■ What you need to do ■
Copy the records below exactly as they stand. Leave out the pictures.

■ Data extracted from a collection ■
-- Opening Marker --

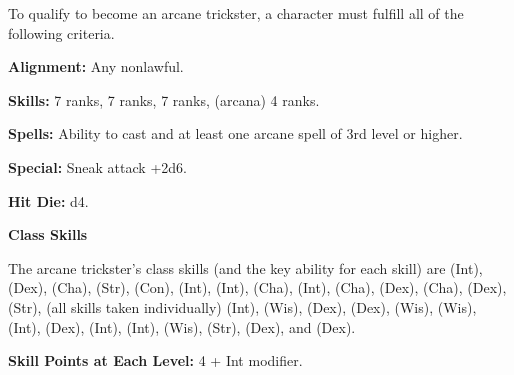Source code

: 
\Requirements

To qualify to become an arcane trickster, a character must fulfill all of the following 
criteria.

\textbf{Alignment:} Any nonlawful.

\textbf{Skills:}  7 ranks,  7 ranks,  
7 ranks,  (arcana) 4 ranks.

\textbf{Spells:} Ability to cast  and at least one arcane spell 
of 3rd level or higher.

\textbf{Special:} Sneak attack +2d6.

\Basics

\textbf{Hit Die:} d4.

\textbf{Class Skills}

The arcane trickster's class skills (and the key ability for each skill) are  
(Int),  (Dex),  (Cha),  (Str),  (Con),  (Int), 
 (Int),  (Cha),  (Int),  (Cha), 
(Dex),  (Cha),  (Dex),  (Str),  (all 
skills taken individually) (Int),  (Wis),  (Dex),  
(Dex),  (Wis),  (Wis),  (Int),  (Dex), 
 (Int),  (Int),  (Wis),  (Str),  (Dex), and 
 (Dex).

\textbf{Skill Points at Each Level:} 4 + Int modifier.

-- Closing Marker --

■ Result of this exercise ■
Source code

: 
\Requirements

To qualify to become an arcane trickster, a character must fulfill all of the following 
criteria.

\textbf{Alignment:} Any nonlawful.

\textbf{Skills:}  7 ranks,  7 ranks,  
7 ranks,  (arcana) 4 ranks.

\textbf{Spells:} Ability to cast  and at least one arcane spell 
of 3rd level or higher.

\textbf{Special:} Sneak attack +2d6.

\Basics

\textbf{Hit Die:} d4.

\textbf{Class Skills}

The arcane trickster's class skills (and the key ability for each skill) are  
(Int),  (Dex),  (Cha),  (Str),  (Con),  (Int), 
 (Int),  (Cha),  (Int),  (Cha), 
(Dex),  (Cha),  (Dex),  (Str),  (all 
skills taken individually) (Int),  (Wis),  (Dex),  
(Dex),  (Wis),  (Wis),  (Int),  (Dex), 
 (Int),  (Int),  (Wis),  (Str),  (Dex), and 
 (Dex).

\textbf{Skill Points at Each Level:} 4 + Int modifier.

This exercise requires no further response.